#### [What you are asked to do]
Counting only lines that contain the word "Info", state the total for the listing below and nothing else.

#### [Study material]

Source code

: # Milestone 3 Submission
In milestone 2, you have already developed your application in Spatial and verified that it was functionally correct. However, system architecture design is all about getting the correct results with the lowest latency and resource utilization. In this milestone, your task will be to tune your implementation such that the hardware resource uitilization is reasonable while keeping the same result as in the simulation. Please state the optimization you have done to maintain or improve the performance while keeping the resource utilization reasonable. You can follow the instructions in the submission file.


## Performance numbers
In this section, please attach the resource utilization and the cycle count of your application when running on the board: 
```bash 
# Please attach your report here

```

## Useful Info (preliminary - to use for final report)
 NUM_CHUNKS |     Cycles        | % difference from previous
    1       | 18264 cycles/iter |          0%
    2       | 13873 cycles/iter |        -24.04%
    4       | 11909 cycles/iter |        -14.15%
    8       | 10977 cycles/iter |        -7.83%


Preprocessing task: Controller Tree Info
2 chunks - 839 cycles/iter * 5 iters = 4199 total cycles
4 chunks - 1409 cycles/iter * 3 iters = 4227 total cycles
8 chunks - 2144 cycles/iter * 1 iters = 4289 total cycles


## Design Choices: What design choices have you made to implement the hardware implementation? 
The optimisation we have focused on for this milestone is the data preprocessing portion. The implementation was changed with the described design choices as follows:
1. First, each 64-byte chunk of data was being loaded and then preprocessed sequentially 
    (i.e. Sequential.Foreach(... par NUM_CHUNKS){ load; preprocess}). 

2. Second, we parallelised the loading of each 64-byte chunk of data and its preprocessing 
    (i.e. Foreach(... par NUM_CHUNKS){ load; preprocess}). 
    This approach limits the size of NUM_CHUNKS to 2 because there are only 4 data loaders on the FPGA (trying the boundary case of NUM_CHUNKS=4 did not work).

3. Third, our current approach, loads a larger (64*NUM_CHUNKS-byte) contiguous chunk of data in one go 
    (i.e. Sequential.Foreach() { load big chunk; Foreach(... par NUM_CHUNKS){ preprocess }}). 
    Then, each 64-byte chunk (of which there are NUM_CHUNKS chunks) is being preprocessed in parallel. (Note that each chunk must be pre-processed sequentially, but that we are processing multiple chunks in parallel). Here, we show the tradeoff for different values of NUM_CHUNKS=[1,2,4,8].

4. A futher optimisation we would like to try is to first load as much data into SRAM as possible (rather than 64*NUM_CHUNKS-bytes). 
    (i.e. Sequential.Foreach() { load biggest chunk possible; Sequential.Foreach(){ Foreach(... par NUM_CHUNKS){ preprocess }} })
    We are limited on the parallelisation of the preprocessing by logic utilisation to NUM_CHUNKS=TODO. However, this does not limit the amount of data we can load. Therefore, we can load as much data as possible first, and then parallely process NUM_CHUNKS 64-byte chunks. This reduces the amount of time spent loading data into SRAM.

#### [Response to this task]
2